# Task to complete
Transcribe each record exactly. Include every one.

[Source records]
=== Begin Enclosure ===

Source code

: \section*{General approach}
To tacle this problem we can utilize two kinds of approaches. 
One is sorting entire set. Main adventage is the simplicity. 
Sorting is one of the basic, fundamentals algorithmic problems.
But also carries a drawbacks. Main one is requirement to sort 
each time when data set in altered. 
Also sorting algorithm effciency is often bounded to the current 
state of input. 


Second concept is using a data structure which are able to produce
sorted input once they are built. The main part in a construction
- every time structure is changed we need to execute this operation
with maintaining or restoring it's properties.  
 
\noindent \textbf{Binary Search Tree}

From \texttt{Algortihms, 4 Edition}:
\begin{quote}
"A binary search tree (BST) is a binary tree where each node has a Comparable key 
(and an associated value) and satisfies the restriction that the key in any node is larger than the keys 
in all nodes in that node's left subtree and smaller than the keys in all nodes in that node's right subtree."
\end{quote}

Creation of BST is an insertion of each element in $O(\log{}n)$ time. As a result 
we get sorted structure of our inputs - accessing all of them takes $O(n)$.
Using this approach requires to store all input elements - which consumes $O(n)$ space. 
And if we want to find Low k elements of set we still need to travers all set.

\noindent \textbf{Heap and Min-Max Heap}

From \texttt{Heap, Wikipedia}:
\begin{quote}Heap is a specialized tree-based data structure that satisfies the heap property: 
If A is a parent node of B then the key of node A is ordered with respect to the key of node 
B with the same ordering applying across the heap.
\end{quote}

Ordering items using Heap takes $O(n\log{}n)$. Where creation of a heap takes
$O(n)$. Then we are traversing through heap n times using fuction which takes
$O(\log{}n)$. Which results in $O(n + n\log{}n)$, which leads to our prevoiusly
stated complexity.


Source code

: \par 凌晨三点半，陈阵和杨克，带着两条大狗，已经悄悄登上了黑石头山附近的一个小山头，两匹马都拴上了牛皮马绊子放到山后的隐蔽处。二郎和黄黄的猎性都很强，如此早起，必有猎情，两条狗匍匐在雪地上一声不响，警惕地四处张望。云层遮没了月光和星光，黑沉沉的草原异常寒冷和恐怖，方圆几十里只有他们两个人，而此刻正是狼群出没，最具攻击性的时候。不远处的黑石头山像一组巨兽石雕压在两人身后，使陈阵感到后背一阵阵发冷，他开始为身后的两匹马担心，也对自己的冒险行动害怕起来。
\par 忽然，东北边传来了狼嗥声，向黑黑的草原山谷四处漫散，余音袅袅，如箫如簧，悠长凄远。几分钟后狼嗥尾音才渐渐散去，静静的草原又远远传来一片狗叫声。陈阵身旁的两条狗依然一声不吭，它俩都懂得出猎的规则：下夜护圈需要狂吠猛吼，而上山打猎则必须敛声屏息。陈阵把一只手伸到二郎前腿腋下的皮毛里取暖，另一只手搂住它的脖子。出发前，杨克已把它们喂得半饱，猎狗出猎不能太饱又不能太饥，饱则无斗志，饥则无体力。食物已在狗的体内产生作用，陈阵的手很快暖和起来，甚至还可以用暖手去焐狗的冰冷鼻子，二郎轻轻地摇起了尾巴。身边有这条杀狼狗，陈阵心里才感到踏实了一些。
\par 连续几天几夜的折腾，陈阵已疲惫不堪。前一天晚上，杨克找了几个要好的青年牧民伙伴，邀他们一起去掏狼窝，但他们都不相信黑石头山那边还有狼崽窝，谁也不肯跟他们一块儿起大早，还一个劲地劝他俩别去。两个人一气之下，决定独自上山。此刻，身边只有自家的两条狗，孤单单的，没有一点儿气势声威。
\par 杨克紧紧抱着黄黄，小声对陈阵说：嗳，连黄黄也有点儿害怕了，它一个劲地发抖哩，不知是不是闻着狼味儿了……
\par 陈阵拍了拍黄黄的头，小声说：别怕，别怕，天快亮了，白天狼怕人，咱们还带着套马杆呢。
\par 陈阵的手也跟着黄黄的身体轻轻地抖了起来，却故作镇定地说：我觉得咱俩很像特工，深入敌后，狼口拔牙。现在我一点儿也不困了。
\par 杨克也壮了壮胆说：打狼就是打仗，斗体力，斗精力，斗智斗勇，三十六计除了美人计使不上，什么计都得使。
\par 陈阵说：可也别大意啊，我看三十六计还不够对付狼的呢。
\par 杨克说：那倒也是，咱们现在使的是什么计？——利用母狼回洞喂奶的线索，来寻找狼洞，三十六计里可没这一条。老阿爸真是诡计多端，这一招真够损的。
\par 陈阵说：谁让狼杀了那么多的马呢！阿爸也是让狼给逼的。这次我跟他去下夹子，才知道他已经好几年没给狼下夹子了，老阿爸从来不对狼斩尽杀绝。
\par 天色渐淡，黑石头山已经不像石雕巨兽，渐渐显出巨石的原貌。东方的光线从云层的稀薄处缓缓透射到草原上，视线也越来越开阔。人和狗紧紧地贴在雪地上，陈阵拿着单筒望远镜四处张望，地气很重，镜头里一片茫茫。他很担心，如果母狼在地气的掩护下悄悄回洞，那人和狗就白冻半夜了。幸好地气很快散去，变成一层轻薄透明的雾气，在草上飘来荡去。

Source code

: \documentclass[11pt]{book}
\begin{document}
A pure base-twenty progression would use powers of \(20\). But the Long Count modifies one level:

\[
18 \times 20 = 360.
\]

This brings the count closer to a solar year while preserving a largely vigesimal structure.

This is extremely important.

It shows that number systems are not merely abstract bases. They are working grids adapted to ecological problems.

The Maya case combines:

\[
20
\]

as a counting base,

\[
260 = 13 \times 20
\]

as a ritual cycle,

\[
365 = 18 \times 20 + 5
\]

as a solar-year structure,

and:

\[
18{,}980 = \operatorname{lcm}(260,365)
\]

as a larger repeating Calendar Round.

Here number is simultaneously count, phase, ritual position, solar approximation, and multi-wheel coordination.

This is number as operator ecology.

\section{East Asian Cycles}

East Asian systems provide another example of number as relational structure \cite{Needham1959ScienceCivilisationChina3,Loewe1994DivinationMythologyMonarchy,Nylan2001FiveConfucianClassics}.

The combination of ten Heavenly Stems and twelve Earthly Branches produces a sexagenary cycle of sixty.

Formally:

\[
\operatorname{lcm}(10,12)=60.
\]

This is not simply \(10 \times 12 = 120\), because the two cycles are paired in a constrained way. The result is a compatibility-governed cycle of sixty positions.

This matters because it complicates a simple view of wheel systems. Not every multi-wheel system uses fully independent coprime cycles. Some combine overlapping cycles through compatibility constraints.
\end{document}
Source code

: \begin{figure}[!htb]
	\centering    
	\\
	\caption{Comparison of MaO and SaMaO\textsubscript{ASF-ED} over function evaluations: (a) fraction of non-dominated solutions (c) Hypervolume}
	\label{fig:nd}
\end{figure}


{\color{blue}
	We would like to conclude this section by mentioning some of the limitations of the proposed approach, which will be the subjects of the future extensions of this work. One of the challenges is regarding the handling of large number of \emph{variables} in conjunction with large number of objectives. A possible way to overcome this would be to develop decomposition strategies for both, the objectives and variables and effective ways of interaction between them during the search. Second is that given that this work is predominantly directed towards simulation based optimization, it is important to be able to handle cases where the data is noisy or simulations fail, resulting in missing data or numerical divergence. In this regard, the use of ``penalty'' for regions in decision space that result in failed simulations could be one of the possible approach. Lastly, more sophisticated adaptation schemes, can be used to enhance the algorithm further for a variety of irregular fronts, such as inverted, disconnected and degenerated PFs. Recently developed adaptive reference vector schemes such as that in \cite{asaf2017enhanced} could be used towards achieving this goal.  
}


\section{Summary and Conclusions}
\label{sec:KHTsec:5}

=== End Enclosure ===

# Task solution
Source code

: \section*{General approach}
To tacle this problem we can utilize two kinds of approaches. 
One is sorting entire set. Main adventage is the simplicity. 
Sorting is one of the basic, fundamentals algorithmic problems.
But also carries a drawbacks. Main one is requirement to sort 
each time when data set in altered. 
Also sorting algorithm effciency is often bounded to the current 
state of input. 


Second concept is using a data structure which are able to produce
sorted input once they are built. The main part in a construction
- every time structure is changed we need to execute this operation
with maintaining or restoring it's properties.  
 
\noindent \textbf{Binary Search Tree}

From \texttt{Algortihms, 4 Edition}:
\begin{quote}
"A binary search tree (BST) is a binary tree where each node has a Comparable key 
(and an associated value) and satisfies the restriction that the key in any node is larger than the keys 
in all nodes in that node's left subtree and smaller than the keys in all nodes in that node's right subtree."
\end{quote}

Creation of BST is an insertion of each element in $O(\log{}n)$ time. As a result 
we get sorted structure of our inputs - accessing all of them takes $O(n)$.
Using this approach requires to store all input elements - which consumes $O(n)$ space. 
And if we want to find Low k elements of set we still need to travers all set.

\noindent \textbf{Heap and Min-Max Heap}

From \texttt{Heap, Wikipedia}:
\begin{quote}Heap is a specialized tree-based data structure that satisfies the heap property: 
If A is a parent node of B then the key of node A is ordered with respect to the key of node 
B with the same ordering applying across the heap.
\end{quote}

Ordering items using Heap takes $O(n\log{}n)$. Where creation of a heap takes
$O(n)$. Then we are traversing through heap n times using fuction which takes
$O(\log{}n)$. Which results in $O(n + n\log{}n)$, which leads to our prevoiusly
stated complexity.


Source code

: \par 凌晨三点半，陈阵和杨克，带着两条大狗，已经悄悄登上了黑石头山附近的一个小山头，两匹马都拴上了牛皮马绊子放到山后的隐蔽处。二郎和黄黄的猎性都很强，如此早起，必有猎情，两条狗匍匐在雪地上一声不响，警惕地四处张望。云层遮没了月光和星光，黑沉沉的草原异常寒冷和恐怖，方圆几十里只有他们两个人，而此刻正是狼群出没，最具攻击性的时候。不远处的黑石头山像一组巨兽石雕压在两人身后，使陈阵感到后背一阵阵发冷，他开始为身后的两匹马担心，也对自己的冒险行动害怕起来。
\par 忽然，东北边传来了狼嗥声，向黑黑的草原山谷四处漫散，余音袅袅，如箫如簧，悠长凄远。几分钟后狼嗥尾音才渐渐散去，静静的草原又远远传来一片狗叫声。陈阵身旁的两条狗依然一声不吭，它俩都懂得出猎的规则：下夜护圈需要狂吠猛吼，而上山打猎则必须敛声屏息。陈阵把一只手伸到二郎前腿腋下的皮毛里取暖，另一只手搂住它的脖子。出发前，杨克已把它们喂得半饱，猎狗出猎不能太饱又不能太饥，饱则无斗志，饥则无体力。食物已在狗的体内产生作用，陈阵的手很快暖和起来，甚至还可以用暖手去焐狗的冰冷鼻子，二郎轻轻地摇起了尾巴。身边有这条杀狼狗，陈阵心里才感到踏实了一些。
\par 连续几天几夜的折腾，陈阵已疲惫不堪。前一天晚上，杨克找了几个要好的青年牧民伙伴，邀他们一起去掏狼窝，但他们都不相信黑石头山那边还有狼崽窝，谁也不肯跟他们一块儿起大早，还一个劲地劝他俩别去。两个人一气之下，决定独自上山。此刻，身边只有自家的两条狗，孤单单的，没有一点儿气势声威。
\par 杨克紧紧抱着黄黄，小声对陈阵说：嗳，连黄黄也有点儿害怕了，它一个劲地发抖哩，不知是不是闻着狼味儿了……
\par 陈阵拍了拍黄黄的头，小声说：别怕，别怕，天快亮了，白天狼怕人，咱们还带着套马杆呢。
\par 陈阵的手也跟着黄黄的身体轻轻地抖了起来，却故作镇定地说：我觉得咱俩很像特工，深入敌后，狼口拔牙。现在我一点儿也不困了。
\par 杨克也壮了壮胆说：打狼就是打仗，斗体力，斗精力，斗智斗勇，三十六计除了美人计使不上，什么计都得使。
\par 陈阵说：可也别大意啊，我看三十六计还不够对付狼的呢。
\par 杨克说：那倒也是，咱们现在使的是什么计？——利用母狼回洞喂奶的线索，来寻找狼洞，三十六计里可没这一条。老阿爸真是诡计多端，这一招真够损的。
\par 陈阵说：谁让狼杀了那么多的马呢！阿爸也是让狼给逼的。这次我跟他去下夹子，才知道他已经好几年没给狼下夹子了，老阿爸从来不对狼斩尽杀绝。
\par 天色渐淡，黑石头山已经不像石雕巨兽，渐渐显出巨石的原貌。东方的光线从云层的稀薄处缓缓透射到草原上，视线也越来越开阔。人和狗紧紧地贴在雪地上，陈阵拿着单筒望远镜四处张望，地气很重，镜头里一片茫茫。他很担心，如果母狼在地气的掩护下悄悄回洞，那人和狗就白冻半夜了。幸好地气很快散去，变成一层轻薄透明的雾气，在草上飘来荡去。

Source code

: \documentclass[11pt]{book}
\begin{document}
A pure base-twenty progression would use powers of \(20\). But the Long Count modifies one level:

\[
18 \times 20 = 360.
\]

This brings the count closer to a solar year while preserving a largely vigesimal structure.

This is extremely important.

It shows that number systems are not merely abstract bases. They are working grids adapted to ecological problems.

The Maya case combines:

\[
20
\]

as a counting base,

\[
260 = 13 \times 20
\]

as a ritual cycle,

\[
365 = 18 \times 20 + 5
\]

as a solar-year structure,

and:

\[
18{,}980 = \operatorname{lcm}(260,365)
\]

as a larger repeating Calendar Round.

Here number is simultaneously count, phase, ritual position, solar approximation, and multi-wheel coordination.

This is number as operator ecology.

\section{East Asian Cycles}

East Asian systems provide another example of number as relational structure \cite{Needham1959ScienceCivilisationChina3,Loewe1994DivinationMythologyMonarchy,Nylan2001FiveConfucianClassics}.

The combination of ten Heavenly Stems and twelve Earthly Branches produces a sexagenary cycle of sixty.

Formally:

\[
\operatorname{lcm}(10,12)=60.
\]

This is not simply \(10 \times 12 = 120\), because the two cycles are paired in a constrained way. The result is a compatibility-governed cycle of sixty positions.

This matters because it complicates a simple view of wheel systems. Not every multi-wheel system uses fully independent coprime cycles. Some combine overlapping cycles through compatibility constraints.
\end{document}
Source code

: \begin{figure}[!htb]
	\centering    
	\\
	\caption{Comparison of MaO and SaMaO\textsubscript{ASF-ED} over function evaluations: (a) fraction of non-dominated solutions (c) Hypervolume}
	\label{fig:nd}
\end{figure}


{\color{blue}
	We would like to conclude this section by mentioning some of the limitations of the proposed approach, which will be the subjects of the future extensions of this work. One of the challenges is regarding the handling of large number of \emph{variables} in conjunction with large number of objectives. A possible way to overcome this would be to develop decomposition strategies for both, the objectives and variables and effective ways of interaction between them during the search. Second is that given that this work is predominantly directed towards simulation based optimization, it is important to be able to handle cases where the data is noisy or simulations fail, resulting in missing data or numerical divergence. In this regard, the use of ``penalty'' for regions in decision space that result in failed simulations could be one of the possible approach. Lastly, more sophisticated adaptation schemes, can be used to enhance the algorithm further for a variety of irregular fronts, such as inverted, disconnected and degenerated PFs. Recently developed adaptive reference vector schemes such as that in \cite{asaf2017enhanced} could be used towards achieving this goal.  
}


\section{Summary and Conclusions}
\label{sec:KHTsec:5}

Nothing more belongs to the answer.